An even more effective means of depressing the interpretive pretensions of a potential CJEU mark 2 is found in part six of the TCA (Dispute Settlement and Horizontal Provisions: 383-401). Whilst the WA retains the jurisdiction of the CJEU in some spheres (including its limited rules governing citizenship rights), with the exception of the areas of activity covered by part five (Participation in Union Programmes, Sound Financial Management and Financial Provisions: 365-382), disputes over the application of the TCA will not be assigned to the supervisory jurisdiction of a judicial authority with anything like the creative weight of a final court. Instead, the preferred dispute settlement method is the “soft law” approach that arbitration offers.


So, does the entry into force of the TCA signal the effective end of debates over the status of the UK under EU law? Article 50 dictates that the journey of a Member State towards political independence must be a legal one. The UK commenced this journey on 29 March 2017 when it initiated the Article 50 withdrawal process. Since that date, a number of decisions and agreements have been made in connection with one or other of the three paragraphs of which Article 50 is composed. As at the time of writing, few of these decisions and agreements have earned the scrutiny of the CJEU. Among the questions of EU law which have arisen from the application of this short but, as we now know, highly potent Treaty Article is the status of the transition period which commenced on 31 January 2020 and ended on 31 December 2020. Article 50 is entirely silent on a device which resulted in the UK apparently leaving the EU on two separate occasions and which certainly taxed several commentators in their efforts to find the words and phrases that would convincingly explain how a Member State could be simultaneously outside the EU and bound by the EU Treaty framework. This question will almost certainly be debated in law schools. It is not inconceivable that it may reach the CJEU.
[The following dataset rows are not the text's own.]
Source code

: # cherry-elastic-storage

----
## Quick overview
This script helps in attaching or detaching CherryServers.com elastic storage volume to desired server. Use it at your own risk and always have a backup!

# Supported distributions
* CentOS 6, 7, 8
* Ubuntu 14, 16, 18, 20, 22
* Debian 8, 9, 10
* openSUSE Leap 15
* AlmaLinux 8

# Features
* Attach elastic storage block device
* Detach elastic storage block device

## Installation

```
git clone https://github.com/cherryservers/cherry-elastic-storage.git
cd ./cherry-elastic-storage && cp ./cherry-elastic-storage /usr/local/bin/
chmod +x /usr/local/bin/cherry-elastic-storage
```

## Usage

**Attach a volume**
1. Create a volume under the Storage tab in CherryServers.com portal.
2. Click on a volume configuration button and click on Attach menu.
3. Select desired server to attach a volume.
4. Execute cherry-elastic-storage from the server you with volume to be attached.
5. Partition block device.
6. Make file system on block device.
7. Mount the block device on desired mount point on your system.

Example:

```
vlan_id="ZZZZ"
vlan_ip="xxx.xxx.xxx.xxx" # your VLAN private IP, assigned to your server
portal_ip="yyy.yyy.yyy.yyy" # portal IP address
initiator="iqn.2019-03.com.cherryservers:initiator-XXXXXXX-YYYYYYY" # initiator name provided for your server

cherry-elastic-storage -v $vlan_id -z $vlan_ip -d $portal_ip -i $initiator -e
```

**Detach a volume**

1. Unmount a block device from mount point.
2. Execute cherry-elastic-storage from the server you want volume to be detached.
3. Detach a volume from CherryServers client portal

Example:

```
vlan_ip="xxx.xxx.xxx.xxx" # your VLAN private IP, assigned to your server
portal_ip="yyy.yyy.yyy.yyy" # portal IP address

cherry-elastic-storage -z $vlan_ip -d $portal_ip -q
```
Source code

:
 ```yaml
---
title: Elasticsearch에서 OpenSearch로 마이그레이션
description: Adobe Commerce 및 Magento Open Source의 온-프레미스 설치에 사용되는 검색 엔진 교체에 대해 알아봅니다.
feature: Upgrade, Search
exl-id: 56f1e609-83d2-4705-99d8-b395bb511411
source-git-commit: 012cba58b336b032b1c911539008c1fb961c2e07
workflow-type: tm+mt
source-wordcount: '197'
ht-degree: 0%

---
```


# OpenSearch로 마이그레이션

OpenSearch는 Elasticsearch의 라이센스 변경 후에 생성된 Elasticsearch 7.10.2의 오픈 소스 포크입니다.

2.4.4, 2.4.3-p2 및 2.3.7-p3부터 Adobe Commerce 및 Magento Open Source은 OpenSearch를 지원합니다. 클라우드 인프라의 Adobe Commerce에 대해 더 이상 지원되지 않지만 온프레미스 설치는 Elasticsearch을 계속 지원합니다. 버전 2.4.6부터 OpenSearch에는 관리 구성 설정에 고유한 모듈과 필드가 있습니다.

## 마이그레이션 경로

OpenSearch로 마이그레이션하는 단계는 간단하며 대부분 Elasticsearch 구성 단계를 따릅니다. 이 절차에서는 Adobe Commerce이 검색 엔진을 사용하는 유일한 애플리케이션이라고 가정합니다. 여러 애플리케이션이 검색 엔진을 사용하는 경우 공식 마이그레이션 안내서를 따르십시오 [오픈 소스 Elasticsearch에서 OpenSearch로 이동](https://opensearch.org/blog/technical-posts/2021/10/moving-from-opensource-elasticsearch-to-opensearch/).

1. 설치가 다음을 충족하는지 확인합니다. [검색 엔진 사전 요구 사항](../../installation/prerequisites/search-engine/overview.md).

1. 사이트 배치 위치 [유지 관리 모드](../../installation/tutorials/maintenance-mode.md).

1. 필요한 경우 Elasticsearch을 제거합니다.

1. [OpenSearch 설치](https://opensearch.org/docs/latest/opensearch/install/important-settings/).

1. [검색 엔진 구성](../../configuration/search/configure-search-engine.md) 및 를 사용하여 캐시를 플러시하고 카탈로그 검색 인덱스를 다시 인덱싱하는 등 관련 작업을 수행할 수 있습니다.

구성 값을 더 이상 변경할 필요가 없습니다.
Twenty-seven Member States remain in the EU, and any one of them might in future choose to invoke Article 50. What the Brexit years reveal about the meaning and scope of Article 50 is therefore far from academic for those internal to the EU. As regards the UK, secure in the knowledge that the Commission, Parliament and Council of the EU, as well as the EU Member States (acting through the European Council), have endorsed the various stages of its withdrawal, it has little reason to pay any regard to the indisputable fact that the question of whether a Member State has validly withdrawn from the EU is a question of EU law on which the CJEU alone is competent to decide.


References

Agreement on the Withdrawal of the United Kingdom of Great Britain and Northern Ireland from the European Union and the European Atomic Energy Community, 2019/C 384 1/01.

https://eur-lex.europa.eu/legal-content/EN/TXT/PDF/?uri=CELEX:12019W/TXT(01).

Case C-184/99 Rudy Grzelczyk [2001] ECR 1-6193.

Case 26/62 Van Gend en Loos [1963] ECR 1.

Trade and Cooperation Agreement Between the European Union and the European Atomic Energy Community of the One Part and the United Kingdom of Great Britain and Northern Ireland of the Other Part, 24 December 2020.

https://assets.publishing.service.gov.uk/government/uploads/system/uploads/attachment_data/file/948119/EU-UK_Trade_and_Cooperation_Agreement_24.12.2020.pdf.

Treaty Establishing the European Economic Community, 25 March 1957, 294 U.N.T.S. 3.